施行直前のIMO規制-Mマースクなどが低硫黄燃料でプロジェクトを設立
国際海事機関(IMO)による船舶燃料にかかわる硫黄分の上限を現行の3.5%から0.5%に制限する規制が2020年1月1日から施行される。これに先立ち、欧州や中国企業を中心に低硫黄船舶用燃料の供給を始めるなど、IMO規制施行への対応に追われている。
海運業界の大手であるデンマークのA.P.モラー・マースクはこれまで、IMO規制を見越し、船舶燃料の低炭素化に取り組んできた。このほど、ノルウェーのライセーカーに本部を置く海運会社のワレニウス・ウィルヘルムセンやコペンハーゲン大学(デンマーク)などと連携し、持続可能な輸送用燃料として注目される、リグニンとエタノールを混合した船舶燃料LEOの使用を目的としたプロジェクト「LEO連合」を立ち上げた。船舶燃料向けLEOの環境性能評価と商業化の可能性に取り組むという。
LEO連合には、独BMWグループ、スウェーデンのH&Mグループ、ジーンズの世界的メーカーであるリーバイ・ストラウス、英マークス&スペンサーも参加する。

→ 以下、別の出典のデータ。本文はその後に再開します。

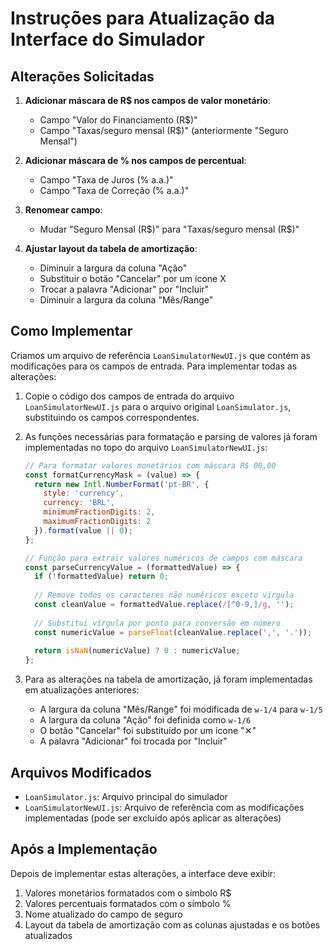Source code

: # Instruções para Atualização da Interface do Simulador

## Alterações Solicitadas

1. **Adicionar máscara de R$ nos campos de valor monetário**:
   - Campo "Valor do Financiamento (R$)"
   - Campo "Taxas/seguro mensal (R$)" (anteriormente "Seguro Mensal")

2. **Adicionar máscara de % nos campos de percentual**:
   - Campo "Taxa de Juros (% a.a.)"
   - Campo "Taxa de Correção (% a.a.)"

3. **Renomear campo**:
   - Mudar "Seguro Mensal (R$)" para "Taxas/seguro mensal (R$)"

4. **Ajustar layout da tabela de amortização**:
   - Diminuir a largura da coluna "Ação"
   - Substituir o botão "Cancelar" por um ícone X
   - Trocar a palavra "Adicionar" por "Incluir"
   - Diminuir a largura da coluna "Mês/Range"

## Como Implementar

Criamos um arquivo de referência `LoanSimulatorNewUI.js` que contém as modificações para os campos de entrada. Para implementar todas as alterações:

1. Copie o código dos campos de entrada do arquivo `LoanSimulatorNewUI.js` para o arquivo original `LoanSimulator.js`, substituindo os campos correspondentes.

2. As funções necessárias para formatação e parsing de valores já foram implementadas no topo do arquivo `LoanSimulatorNewUI.js`:
   ```javascript
   // Para formatar valores monetários com máscara R$ 00,00
   const formatCurrencyMask = (value) => {
     return new Intl.NumberFormat('pt-BR', {
       style: 'currency',
       currency: 'BRL',
       minimumFractionDigits: 2,
       maximumFractionDigits: 2
     }).format(value || 0);
   };

   // Função para extrair valores numéricos de campos com máscara
   const parseCurrencyValue = (formattedValue) => {
     if (!formattedValue) return 0;
     
     // Remove todos os caracteres não numéricos exceto vírgula
     const cleanValue = formattedValue.replace(/[^0-9,]/g, '');
     
     // Substitui vírgula por ponto para conversão em número
     const numericValue = parseFloat(cleanValue.replace(',', '.'));
     
     return isNaN(numericValue) ? 0 : numericValue;
   };
   ```

3. Para as alterações na tabela de amortização, já foram implementadas em atualizações anteriores:
   - A largura da coluna "Mês/Range" foi modificada de `w-1/4` para `w-1/5`
   - A largura da coluna "Ação" foi definida como `w-1/6`
   - O botão "Cancelar" foi substituído por um ícone "✕"
   - A palavra "Adicionar" foi trocada por "Incluir"

## Arquivos Modificados

- `LoanSimulator.js`: Arquivo principal do simulador
- `LoanSimulatorNewUI.js`: Arquivo de referência com as modificações implementadas (pode ser excluído após aplicar as alterações)

## Após a Implementação

Depois de implementar estas alterações, a interface deve exibir:

1. Valores monetários formatados com o símbolo R$
2. Valores percentuais formatados com o símbolo %
3. Nome atualizado do campo de seguro
4. Layout da tabela de amortização com as colunas ajustadas e os botões atualizados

IMOが2050年までに温室効果ガス(GHG)削減目標で国際海運に総量を半減させるため、マースクは世界産業同盟(GIA)にも参加を表明するなど、一企業・グループだけの領域にとどまらず、企業が横断的に結束することで、ゼロエミッションにつなげようとしている。
このほか、ガンホー・グループが運営するロッテルダム製油所(蘭)とアントワープ製油所(ベルギー)で2020年3月に製油所の総点検を実施し、第2四半期(4~6月)からロッテルダム製油所でIMO規制に適合する硫黄分0.5%以下の燃料油(VLSFO)の供給を開始する方針だ。
他方、中国企業の動きも見逃せない。中国石油化工(SINOPEC)は10月中旬、広東省で低硫黄船舶用重油の供給を開始したと発表。SINOPECの燃料販売事業会社が深圳蛇口造船所でChina LNG Transportation が運営するLNG(液化天然ガス)タンカーに低硫黄船舶燃料を1,800トン分積み込んだことを明らかにした。
このほか、低硫黄船舶燃料ビジネスに関連し、中国国営の浙江省能源集団と仏トタルが事業提携することに合意済みだ。両社は今後、浙江省舟山市に船舶燃料を取り扱う合弁事業を設立し、低硫黄船舶燃料の供給や販売を手がける。低硫黄船舶燃料は寧波、上海両港に供給される見通しで、脱炭素化に向けた世界的な流れの中、こうした動きは今後、さらに本格化するとみられている。